Updated June 14, 2021: The end of support date for Windows 10 has been known since 2015, but it recently made rounds on the web. We break down all the details in our recent coverage.
Microsoft has confirmed that it will continue its traditional 10 years of support for Windows 10. The company has updated its Windows lifecycle page, showing that its support for Windows 10 will officially end on October 14, 2025.
The page shows that mainstream support for Windows 10, like all previous versions of the OS, will end on October 13, 2020, over five years after it officially launches on July 29. The end of mainstream support means that Microsoft won't be adding any major new features or improvements to the OS after that date. However, security updates and bug fixes for Windows 10 will continue for an additional five years, again just like all previous versions of Windows have had, until the extended support period ends on October 14, 2025.

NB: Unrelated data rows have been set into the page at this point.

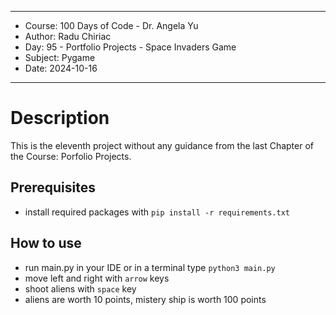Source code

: 
************************************************************************
*    Course: 100 Days of Code - Dr. Angela Yu
*    Author: Radu Chiriac
*    Day: 95 - Portfolio Projects - Space Invaders Game
*    Subject: Pygame
*    Date: 2024-10-16
************************************************************************


# Description

This is the eleventh project without any guidance from the last Chapter of the Course: Porfolio Projects.


## Prerequisites
- install required packages with `pip install -r requirements.txt`

## How to use
- run main.py in your IDE or in a terminal type `python3 main.py`
- move left and right with `arrow` keys
- shoot aliens with `space` key
- aliens are worth 10 points, mistery ship is worth 100 points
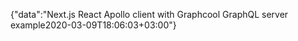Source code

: {"data":"Next.js React Apollo client with Graphcool GraphQL server example2020-03-09T18:06:03+03:00"}
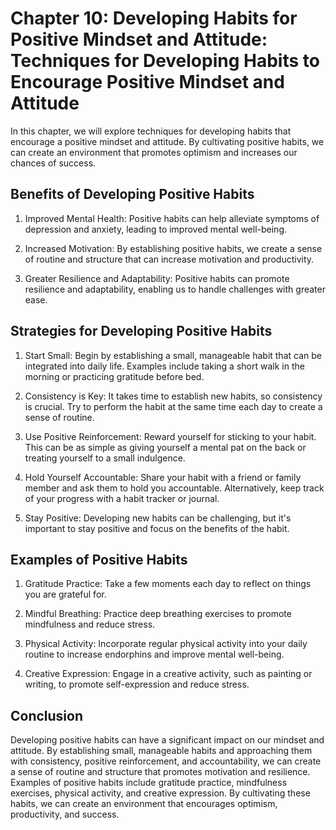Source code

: Chapter 10: Developing Habits for Positive Mindset and Attitude: Techniques for Developing Habits to Encourage Positive Mindset and Attitude
============================================================================================================================================

In this chapter, we will explore techniques for developing habits that encourage a positive mindset and attitude. By cultivating positive habits, we can create an environment that promotes optimism and increases our chances of success.

Benefits of Developing Positive Habits
--------------------------------------

1. Improved Mental Health: Positive habits can help alleviate symptoms of depression and anxiety, leading to improved mental well-being.

2. Increased Motivation: By establishing positive habits, we create a sense of routine and structure that can increase motivation and productivity.

3. Greater Resilience and Adaptability: Positive habits can promote resilience and adaptability, enabling us to handle challenges with greater ease.

Strategies for Developing Positive Habits
-----------------------------------------

1. Start Small: Begin by establishing a small, manageable habit that can be integrated into daily life. Examples include taking a short walk in the morning or practicing gratitude before bed.

2. Consistency is Key: It takes time to establish new habits, so consistency is crucial. Try to perform the habit at the same time each day to create a sense of routine.

3. Use Positive Reinforcement: Reward yourself for sticking to your habit. This can be as simple as giving yourself a mental pat on the back or treating yourself to a small indulgence.

4. Hold Yourself Accountable: Share your habit with a friend or family member and ask them to hold you accountable. Alternatively, keep track of your progress with a habit tracker or journal.

5. Stay Positive: Developing new habits can be challenging, but it's important to stay positive and focus on the benefits of the habit.

Examples of Positive Habits
---------------------------

1. Gratitude Practice: Take a few moments each day to reflect on things you are grateful for.

2. Mindful Breathing: Practice deep breathing exercises to promote mindfulness and reduce stress.

3. Physical Activity: Incorporate regular physical activity into your daily routine to increase endorphins and improve mental well-being.

4. Creative Expression: Engage in a creative activity, such as painting or writing, to promote self-expression and reduce stress.

Conclusion
----------

Developing positive habits can have a significant impact on our mindset and attitude. By establishing small, manageable habits and approaching them with consistency, positive reinforcement, and accountability, we can create a sense of routine and structure that promotes motivation and resilience. Examples of positive habits include gratitude practice, mindfulness exercises, physical activity, and creative expression. By cultivating these habits, we can create an environment that encourages optimism, productivity, and success.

The page does have a footnote, which basically says that it's possible that not all PCs with Windows 10 will be able to use all of its future feature updates:
Updates are cumulative, with each update built upon all of the updates that preceded it. A device needs to install the latest update to remain supported. Updates may include new features, fixes (security and/or non-security), or a combination of both. Not all features in an update will work on all devices. A device may not be able to receive updates if the device hardware is incompatible, lacking current drivers, or otherwise outside of the Original Equipment Manufacturer's ("OEM") support period. Update availability may vary, for example by country, region, network connectivity, mobile operator (e.g., for cellular-capable devices), or hardware capabilities (including, e.g., free disk space).
So if you are getting the free update to Windows 10 for your current Windows 7 or 8.1 PC, you should be able to keep using it with support updates from Microsoft for the next decade.